The family of Longfellow is of English origin, and its first representative in America, from whom those of the name are in most cases descended, appeared in Massachusetts the latter half of the seventeenth century. The early Longfellows lived in times of trouble, and were farmers and soldiers; later generations were industrious farmers; then came those who received collge educations and were prominent in teaching and the law; and then came one who was the best known and best loved poet of his age and time.
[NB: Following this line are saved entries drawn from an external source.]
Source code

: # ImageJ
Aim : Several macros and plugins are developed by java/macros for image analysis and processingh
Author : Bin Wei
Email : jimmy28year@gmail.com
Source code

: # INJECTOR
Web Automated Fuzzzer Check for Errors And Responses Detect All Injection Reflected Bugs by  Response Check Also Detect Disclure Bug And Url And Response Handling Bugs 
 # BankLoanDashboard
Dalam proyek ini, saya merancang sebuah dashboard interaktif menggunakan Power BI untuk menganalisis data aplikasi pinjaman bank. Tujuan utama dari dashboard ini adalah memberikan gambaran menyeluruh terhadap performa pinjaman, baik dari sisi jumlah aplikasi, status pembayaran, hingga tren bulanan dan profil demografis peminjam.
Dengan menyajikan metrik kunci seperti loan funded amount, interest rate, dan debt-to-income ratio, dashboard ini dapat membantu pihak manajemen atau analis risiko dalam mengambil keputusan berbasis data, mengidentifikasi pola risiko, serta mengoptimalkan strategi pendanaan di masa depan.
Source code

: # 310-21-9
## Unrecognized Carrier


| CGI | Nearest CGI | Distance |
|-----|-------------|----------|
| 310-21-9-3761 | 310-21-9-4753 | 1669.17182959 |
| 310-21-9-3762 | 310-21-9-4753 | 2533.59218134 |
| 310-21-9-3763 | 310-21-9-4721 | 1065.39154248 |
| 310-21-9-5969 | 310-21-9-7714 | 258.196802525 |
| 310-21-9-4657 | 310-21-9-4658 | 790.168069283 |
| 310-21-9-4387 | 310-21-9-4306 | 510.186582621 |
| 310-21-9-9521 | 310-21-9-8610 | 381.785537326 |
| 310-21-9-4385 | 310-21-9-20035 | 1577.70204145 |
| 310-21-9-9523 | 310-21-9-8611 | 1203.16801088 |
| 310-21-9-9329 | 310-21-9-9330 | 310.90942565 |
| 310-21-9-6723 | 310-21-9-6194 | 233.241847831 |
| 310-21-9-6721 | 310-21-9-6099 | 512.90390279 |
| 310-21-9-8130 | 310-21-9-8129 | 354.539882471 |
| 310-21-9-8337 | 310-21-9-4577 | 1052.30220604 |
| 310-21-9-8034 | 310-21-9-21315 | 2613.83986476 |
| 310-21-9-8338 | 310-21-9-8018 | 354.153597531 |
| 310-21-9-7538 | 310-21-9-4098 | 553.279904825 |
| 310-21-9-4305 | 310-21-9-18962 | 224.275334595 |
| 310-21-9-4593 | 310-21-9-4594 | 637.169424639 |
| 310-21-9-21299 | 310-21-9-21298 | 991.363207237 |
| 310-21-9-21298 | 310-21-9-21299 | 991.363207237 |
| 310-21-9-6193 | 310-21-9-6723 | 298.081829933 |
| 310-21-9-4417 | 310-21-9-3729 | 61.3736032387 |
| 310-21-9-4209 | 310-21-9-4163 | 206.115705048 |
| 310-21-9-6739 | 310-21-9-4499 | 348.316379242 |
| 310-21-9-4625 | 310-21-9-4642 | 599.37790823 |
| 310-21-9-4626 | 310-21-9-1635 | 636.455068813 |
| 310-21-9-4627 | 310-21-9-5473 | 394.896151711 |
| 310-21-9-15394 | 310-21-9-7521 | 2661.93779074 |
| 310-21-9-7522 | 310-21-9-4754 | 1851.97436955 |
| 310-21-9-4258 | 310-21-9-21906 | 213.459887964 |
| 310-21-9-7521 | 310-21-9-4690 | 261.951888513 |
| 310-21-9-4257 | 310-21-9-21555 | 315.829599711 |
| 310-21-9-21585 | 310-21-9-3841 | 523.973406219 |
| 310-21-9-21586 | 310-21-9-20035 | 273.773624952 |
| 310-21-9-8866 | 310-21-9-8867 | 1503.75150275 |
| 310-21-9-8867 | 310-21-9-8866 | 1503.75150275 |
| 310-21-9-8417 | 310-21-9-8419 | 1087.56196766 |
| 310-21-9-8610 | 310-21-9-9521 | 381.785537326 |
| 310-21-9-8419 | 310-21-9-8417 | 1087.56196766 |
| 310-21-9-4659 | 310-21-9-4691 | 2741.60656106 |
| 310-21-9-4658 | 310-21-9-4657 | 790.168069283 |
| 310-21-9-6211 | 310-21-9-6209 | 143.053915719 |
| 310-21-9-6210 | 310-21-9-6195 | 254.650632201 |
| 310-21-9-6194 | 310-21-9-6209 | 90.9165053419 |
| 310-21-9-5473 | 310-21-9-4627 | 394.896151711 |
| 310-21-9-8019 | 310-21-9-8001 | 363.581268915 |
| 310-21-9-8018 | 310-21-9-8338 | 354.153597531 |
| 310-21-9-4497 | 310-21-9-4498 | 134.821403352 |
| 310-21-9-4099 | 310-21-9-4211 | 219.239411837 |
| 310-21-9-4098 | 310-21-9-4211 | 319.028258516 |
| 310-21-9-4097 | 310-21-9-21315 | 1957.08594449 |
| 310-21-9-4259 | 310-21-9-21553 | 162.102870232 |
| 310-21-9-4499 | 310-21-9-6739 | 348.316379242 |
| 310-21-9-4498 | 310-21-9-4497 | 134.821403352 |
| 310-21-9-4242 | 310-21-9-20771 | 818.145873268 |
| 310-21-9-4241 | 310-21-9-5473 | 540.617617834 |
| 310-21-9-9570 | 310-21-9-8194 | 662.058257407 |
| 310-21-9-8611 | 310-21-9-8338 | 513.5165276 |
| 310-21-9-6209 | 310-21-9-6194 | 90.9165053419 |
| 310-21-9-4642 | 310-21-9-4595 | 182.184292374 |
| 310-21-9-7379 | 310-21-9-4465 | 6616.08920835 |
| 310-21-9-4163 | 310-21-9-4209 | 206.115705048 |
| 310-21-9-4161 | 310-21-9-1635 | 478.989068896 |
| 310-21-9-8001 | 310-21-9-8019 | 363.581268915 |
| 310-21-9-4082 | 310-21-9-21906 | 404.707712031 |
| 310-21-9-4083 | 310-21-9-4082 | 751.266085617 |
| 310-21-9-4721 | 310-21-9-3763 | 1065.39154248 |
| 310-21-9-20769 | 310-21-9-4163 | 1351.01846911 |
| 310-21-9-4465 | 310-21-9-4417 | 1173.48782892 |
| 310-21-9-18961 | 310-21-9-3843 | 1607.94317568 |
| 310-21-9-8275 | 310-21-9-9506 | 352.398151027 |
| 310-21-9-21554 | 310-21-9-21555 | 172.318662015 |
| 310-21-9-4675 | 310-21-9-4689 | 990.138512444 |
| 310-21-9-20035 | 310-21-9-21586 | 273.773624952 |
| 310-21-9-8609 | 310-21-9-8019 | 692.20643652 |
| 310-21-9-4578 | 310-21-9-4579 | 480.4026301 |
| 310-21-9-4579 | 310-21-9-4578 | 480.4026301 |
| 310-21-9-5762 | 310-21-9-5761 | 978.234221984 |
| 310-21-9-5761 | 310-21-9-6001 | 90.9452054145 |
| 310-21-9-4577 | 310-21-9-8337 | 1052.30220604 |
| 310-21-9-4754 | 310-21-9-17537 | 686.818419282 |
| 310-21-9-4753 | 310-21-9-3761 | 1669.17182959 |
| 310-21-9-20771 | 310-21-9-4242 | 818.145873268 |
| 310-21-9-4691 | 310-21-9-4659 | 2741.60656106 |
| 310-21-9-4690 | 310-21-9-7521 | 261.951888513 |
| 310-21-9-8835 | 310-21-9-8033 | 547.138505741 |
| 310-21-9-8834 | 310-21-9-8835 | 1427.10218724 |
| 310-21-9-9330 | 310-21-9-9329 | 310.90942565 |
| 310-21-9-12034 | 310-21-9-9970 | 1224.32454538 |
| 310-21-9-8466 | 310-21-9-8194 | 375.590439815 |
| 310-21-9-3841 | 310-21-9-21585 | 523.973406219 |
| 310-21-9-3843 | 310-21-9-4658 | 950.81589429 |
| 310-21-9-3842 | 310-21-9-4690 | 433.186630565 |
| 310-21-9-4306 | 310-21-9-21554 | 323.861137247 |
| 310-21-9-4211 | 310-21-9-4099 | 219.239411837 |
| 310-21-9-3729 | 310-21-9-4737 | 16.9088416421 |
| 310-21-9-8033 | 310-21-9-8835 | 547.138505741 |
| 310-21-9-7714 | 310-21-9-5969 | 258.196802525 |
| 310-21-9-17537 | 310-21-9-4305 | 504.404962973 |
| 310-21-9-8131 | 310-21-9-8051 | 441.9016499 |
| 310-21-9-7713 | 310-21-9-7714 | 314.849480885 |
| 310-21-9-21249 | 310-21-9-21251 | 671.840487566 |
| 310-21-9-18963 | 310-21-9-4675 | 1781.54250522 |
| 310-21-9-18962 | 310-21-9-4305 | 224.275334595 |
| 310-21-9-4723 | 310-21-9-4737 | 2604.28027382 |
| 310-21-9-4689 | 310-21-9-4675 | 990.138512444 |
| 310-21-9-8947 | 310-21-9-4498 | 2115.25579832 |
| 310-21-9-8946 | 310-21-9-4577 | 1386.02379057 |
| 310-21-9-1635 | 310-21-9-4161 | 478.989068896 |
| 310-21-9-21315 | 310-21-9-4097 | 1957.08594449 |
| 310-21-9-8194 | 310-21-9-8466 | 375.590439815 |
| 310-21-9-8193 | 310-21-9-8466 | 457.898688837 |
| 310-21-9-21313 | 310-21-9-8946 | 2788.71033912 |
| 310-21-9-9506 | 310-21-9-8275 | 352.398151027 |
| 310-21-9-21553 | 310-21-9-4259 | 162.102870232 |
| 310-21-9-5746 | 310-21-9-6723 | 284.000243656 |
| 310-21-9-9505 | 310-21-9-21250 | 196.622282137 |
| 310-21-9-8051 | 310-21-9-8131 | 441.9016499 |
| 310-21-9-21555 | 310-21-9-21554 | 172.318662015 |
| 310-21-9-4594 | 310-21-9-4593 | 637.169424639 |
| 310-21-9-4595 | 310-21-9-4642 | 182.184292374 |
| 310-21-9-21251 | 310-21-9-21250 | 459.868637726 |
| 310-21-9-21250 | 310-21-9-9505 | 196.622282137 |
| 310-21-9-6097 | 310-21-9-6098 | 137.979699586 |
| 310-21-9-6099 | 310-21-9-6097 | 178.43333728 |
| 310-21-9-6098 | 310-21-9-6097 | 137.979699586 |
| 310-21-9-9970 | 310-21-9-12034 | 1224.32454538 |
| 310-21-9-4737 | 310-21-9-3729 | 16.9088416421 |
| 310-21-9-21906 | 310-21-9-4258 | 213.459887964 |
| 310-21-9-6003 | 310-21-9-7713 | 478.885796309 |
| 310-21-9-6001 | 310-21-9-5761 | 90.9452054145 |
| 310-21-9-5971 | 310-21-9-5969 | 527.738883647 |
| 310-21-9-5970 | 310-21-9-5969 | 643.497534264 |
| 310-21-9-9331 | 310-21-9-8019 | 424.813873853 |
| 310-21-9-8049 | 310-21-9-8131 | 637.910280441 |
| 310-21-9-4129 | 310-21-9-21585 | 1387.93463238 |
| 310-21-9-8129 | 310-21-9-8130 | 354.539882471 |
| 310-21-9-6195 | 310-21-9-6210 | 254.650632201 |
(I) Ensign William Longfellow, the first of the name who came to America, was born in Horsford, near Leeds, in Yorkshire, England, and was baptized at Guiseley, Oct. 20, 1650. He came in youth to Massachusetts and settled in Newbury. He was a man of ability and education, but rather improvicent in his manner of life, preferring fun and frolic to work and study. As appeaars from a clause in Henry Sewall's will, dated Aug. 17, 1678, William Longfellow was at that time living at Newbury's Falls. The clause in the will is as follows: "I give & bequeath to my Soune in Law William Longfellow & my daughter Anne his wie, during their natural life, a tract of land with the house on it comonly knowne by the name of the high field, with a parcell of meadow adjoining therunto containing about seven or eight acres, being on the east side of the ffalls river, bounded on the southwest side with a little brooke & the great river, & the northeast side with a small creeke & stony brooke running into it. Allso an equal part or moyty of my great meadow formerly possessed by Launcelott Granger; And after their decease to the heires of the said Anne of her body lawfully begotten or to be begotten, & for want of said issue to my soune Samuel Sewall, to enjoy to him and his heires for ever." This will was not proved until May 24, 1700, ten years after the death of William Longfellow. Meanwhile the house and land had been conveyed by deed from Henry Sewall to his daughter to Anne Longfellow.
Among the tithingmen appoointed May 7, 1687, was "Mr. Will. Longfellowfellow." The honorary appellation of Mr. shows his social standing. In a list of the names of person who took the oath of allegience in Newbury, in 1678, is that of William Longfellow, aged twenty-seven. In 1687 William Longfellow returned to England to receive what was due him apparently from the estate of his brother, at which time his father is stated to be "alive and well." After his return to Newbury, William enlisted in the expedition to Quebec, under Sir William Phipps, and was drowned at Anticosti Island, in October, 1690. At that time he was an ensign. In 1739 a township of land on the westerly side of the Merrimack river "and northerly and adjoining to Contoocook," was granted and laid out to the "soldiers in the expedition to Canada, anno 1690<" and the heirs of Ensign William Longfellow received a share of it.
He married, Nov. 10, 1676, in Newbury, Anne, sister of Judge Samuel Sewall, and daughter of Henry and Jane (Dummer) Sewall.
Children:
William Stephen (died young), Anne, Stephen, Elizabeth and Nathan.
Mrs. Longfellow married (second) May 11, 1692, Henry Short and had six children. She died Dec. 18, 1706.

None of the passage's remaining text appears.